=== Begin Enclosure ===

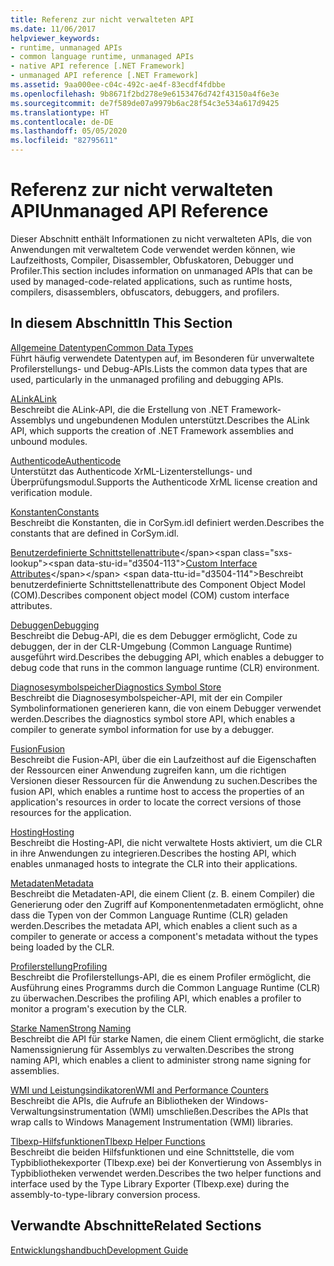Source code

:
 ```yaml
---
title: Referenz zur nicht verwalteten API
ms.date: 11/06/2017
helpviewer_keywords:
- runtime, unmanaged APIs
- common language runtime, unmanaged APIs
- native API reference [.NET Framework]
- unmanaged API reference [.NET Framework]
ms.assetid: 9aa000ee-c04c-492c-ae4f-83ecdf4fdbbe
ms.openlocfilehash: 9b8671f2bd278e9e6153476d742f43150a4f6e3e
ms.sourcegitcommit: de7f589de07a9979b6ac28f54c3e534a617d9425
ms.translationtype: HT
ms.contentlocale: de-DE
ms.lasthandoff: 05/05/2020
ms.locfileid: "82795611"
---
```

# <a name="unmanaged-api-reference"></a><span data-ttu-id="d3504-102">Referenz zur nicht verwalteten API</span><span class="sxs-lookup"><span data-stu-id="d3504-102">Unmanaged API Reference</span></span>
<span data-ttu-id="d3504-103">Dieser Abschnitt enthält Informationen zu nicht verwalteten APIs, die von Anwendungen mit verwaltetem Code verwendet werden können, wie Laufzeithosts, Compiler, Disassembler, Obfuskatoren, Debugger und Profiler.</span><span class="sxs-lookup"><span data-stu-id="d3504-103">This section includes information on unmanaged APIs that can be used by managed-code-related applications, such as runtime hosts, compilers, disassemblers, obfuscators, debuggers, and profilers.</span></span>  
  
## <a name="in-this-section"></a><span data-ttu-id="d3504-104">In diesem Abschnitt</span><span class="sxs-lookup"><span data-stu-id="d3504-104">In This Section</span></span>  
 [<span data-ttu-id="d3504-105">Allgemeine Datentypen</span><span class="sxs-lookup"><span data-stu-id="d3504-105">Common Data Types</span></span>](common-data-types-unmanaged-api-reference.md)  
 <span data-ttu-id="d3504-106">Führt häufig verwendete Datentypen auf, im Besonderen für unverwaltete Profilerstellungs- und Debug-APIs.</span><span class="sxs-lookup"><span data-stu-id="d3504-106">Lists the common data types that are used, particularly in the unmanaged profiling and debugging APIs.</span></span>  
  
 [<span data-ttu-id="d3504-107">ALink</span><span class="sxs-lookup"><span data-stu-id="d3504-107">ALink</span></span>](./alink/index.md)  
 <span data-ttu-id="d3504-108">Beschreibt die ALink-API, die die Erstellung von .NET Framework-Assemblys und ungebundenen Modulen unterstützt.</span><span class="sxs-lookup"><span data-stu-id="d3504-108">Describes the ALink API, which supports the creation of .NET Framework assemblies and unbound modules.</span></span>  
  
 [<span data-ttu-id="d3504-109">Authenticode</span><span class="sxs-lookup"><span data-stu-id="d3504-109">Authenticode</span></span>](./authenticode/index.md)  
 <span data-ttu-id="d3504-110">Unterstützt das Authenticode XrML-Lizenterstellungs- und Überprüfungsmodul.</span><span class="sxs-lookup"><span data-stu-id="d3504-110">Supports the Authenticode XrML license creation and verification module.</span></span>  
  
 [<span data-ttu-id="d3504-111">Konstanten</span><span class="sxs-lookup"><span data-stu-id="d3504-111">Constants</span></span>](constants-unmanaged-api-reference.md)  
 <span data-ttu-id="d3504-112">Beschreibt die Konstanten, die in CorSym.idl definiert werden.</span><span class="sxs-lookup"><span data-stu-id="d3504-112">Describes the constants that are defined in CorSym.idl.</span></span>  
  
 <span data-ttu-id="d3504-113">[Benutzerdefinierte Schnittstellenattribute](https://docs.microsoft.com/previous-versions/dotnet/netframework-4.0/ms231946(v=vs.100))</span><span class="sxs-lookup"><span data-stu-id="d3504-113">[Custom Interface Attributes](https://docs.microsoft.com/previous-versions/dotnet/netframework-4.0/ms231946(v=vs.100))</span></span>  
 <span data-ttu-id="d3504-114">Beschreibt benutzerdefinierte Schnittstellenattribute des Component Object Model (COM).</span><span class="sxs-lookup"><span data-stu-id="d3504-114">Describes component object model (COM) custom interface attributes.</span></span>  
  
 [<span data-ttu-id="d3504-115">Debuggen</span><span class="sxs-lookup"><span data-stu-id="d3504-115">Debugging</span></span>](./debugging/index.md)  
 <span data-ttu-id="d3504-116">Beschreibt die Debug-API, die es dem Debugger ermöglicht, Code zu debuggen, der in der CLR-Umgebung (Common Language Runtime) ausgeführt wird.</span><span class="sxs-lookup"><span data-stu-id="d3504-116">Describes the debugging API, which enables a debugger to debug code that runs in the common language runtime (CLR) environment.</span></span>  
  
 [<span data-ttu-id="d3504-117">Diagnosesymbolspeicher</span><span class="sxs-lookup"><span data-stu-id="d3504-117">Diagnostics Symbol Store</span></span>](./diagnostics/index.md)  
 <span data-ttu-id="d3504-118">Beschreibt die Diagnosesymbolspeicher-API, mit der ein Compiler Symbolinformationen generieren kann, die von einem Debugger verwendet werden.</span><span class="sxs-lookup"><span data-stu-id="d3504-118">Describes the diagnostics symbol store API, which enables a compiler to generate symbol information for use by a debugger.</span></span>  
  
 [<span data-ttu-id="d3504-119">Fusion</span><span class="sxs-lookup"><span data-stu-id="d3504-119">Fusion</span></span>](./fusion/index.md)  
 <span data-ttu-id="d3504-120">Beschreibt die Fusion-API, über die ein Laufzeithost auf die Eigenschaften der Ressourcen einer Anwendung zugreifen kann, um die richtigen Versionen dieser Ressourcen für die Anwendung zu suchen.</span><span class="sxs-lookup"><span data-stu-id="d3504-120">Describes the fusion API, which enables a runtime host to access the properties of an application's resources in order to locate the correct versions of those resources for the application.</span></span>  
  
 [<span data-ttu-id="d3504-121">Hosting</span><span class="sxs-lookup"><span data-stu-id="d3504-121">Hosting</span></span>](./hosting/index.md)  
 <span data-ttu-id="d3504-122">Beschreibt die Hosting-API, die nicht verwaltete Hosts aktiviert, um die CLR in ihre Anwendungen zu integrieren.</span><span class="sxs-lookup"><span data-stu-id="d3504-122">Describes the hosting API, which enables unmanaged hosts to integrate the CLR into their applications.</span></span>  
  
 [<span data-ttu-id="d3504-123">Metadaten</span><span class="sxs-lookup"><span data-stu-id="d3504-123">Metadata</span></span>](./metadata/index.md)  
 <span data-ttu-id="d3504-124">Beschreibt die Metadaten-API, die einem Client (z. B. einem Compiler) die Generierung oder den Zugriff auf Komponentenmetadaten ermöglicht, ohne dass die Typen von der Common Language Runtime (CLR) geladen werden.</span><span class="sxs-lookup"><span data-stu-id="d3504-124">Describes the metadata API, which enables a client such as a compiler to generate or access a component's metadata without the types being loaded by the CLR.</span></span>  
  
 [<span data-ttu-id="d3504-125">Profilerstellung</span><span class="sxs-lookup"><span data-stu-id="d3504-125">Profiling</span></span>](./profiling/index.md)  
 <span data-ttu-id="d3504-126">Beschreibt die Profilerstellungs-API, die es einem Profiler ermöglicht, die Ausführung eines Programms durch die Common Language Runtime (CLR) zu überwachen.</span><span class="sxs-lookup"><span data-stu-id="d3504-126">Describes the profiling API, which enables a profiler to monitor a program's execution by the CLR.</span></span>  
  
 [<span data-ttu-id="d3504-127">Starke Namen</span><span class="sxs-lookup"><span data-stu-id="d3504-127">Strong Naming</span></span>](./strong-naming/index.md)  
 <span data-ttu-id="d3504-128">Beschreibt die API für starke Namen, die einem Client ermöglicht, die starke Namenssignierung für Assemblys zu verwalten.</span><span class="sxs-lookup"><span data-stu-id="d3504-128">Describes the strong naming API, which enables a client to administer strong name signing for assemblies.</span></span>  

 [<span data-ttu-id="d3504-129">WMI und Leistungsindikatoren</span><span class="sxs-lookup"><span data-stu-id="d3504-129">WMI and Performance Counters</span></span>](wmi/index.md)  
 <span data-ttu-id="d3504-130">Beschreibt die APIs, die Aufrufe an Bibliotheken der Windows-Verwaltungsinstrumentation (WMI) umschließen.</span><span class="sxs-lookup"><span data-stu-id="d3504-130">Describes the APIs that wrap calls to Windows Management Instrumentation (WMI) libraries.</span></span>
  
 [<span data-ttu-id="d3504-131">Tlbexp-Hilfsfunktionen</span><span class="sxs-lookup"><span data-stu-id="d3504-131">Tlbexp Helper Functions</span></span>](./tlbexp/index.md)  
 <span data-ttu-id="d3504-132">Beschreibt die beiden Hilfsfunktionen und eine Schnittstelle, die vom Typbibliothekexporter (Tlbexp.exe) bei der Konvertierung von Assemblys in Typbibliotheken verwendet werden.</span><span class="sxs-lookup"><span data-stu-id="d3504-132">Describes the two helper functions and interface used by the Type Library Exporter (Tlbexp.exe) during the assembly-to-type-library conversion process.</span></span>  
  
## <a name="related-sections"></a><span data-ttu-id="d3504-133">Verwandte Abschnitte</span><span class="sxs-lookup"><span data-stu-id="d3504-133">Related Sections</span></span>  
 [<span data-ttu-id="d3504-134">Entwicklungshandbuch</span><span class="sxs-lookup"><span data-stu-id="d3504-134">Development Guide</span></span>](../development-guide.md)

=== End Enclosure ===
=== Begin Enclosure ===

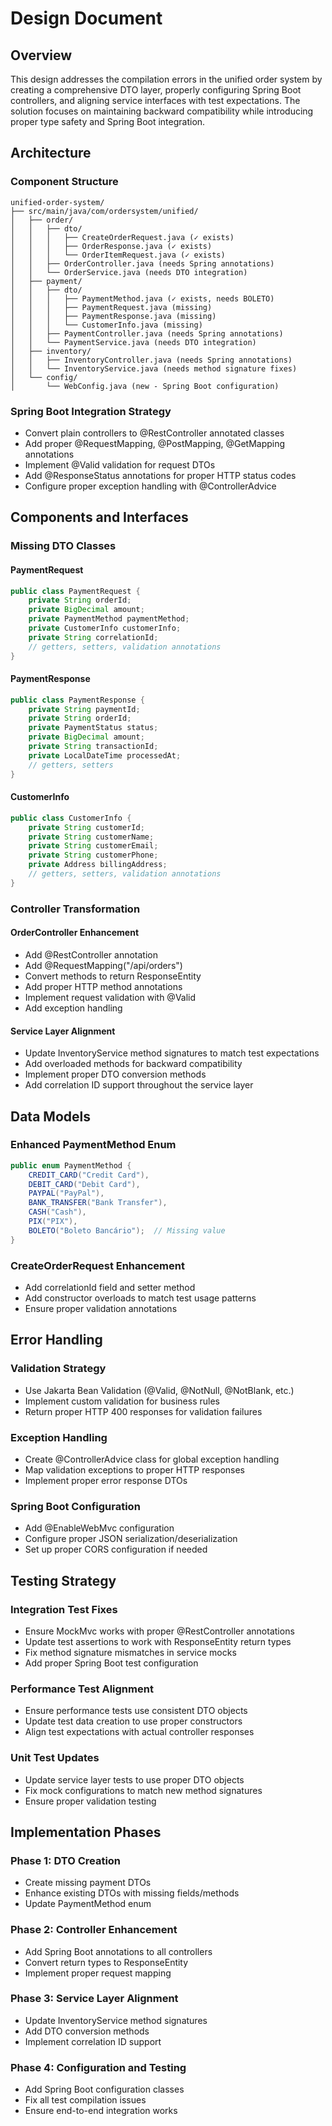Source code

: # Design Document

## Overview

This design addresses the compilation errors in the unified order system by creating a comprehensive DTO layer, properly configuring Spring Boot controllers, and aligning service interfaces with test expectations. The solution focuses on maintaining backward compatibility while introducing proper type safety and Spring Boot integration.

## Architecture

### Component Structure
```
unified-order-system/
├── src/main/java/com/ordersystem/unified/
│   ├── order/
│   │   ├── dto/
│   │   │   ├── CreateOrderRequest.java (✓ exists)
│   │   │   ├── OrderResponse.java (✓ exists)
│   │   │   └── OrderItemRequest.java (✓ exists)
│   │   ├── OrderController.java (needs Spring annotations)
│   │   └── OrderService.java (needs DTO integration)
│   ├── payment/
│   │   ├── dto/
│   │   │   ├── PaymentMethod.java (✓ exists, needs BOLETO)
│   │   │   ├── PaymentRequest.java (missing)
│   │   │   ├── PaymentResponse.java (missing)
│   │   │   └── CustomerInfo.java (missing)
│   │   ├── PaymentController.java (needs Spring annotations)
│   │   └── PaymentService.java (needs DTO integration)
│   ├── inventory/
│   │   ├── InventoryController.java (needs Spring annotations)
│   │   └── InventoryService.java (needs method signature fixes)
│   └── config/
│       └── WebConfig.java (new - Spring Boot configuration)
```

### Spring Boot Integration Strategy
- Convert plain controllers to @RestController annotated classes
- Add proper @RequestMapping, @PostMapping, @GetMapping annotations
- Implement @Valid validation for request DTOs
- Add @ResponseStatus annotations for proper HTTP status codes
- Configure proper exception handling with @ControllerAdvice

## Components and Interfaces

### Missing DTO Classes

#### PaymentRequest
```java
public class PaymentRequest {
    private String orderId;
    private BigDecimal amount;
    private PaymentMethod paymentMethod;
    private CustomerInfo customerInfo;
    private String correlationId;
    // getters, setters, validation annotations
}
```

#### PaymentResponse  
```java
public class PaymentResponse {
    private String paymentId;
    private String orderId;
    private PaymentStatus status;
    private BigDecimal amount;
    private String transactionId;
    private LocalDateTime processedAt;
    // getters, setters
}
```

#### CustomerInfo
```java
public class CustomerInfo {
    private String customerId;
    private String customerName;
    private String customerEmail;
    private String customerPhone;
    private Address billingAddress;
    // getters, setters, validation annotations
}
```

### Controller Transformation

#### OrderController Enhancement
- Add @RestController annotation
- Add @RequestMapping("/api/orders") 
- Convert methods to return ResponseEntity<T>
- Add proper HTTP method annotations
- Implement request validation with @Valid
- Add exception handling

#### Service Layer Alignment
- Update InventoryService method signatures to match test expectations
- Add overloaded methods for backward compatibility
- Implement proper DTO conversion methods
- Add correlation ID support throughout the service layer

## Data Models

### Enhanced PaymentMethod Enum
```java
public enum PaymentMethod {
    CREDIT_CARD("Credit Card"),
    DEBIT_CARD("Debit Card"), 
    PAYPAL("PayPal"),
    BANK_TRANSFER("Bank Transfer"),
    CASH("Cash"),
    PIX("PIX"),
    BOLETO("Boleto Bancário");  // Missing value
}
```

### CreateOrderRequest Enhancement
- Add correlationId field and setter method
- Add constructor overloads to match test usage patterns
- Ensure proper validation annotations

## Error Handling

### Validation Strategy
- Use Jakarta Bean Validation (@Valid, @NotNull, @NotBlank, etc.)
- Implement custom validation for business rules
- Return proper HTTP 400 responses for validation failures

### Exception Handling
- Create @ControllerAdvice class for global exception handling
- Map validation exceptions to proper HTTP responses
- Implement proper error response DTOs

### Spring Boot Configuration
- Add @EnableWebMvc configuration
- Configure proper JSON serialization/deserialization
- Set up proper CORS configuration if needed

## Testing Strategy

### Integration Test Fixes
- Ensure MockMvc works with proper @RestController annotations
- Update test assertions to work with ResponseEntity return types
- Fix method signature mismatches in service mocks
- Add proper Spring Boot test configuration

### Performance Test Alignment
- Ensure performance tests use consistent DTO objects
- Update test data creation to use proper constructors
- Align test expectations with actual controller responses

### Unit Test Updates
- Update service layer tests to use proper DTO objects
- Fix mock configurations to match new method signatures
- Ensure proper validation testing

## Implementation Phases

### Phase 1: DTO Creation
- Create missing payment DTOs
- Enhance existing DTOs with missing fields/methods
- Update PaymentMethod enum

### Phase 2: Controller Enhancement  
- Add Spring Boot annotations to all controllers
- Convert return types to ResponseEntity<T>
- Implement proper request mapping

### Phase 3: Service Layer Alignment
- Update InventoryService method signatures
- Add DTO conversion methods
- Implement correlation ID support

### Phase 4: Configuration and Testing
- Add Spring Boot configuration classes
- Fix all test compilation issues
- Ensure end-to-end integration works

=== End Enclosure ===

• EXERCISE DESCRIPTION: Only a number is wanted here: how many lines of the records above include the string "Alignment"?

• WRITTEN RESPONSE: 3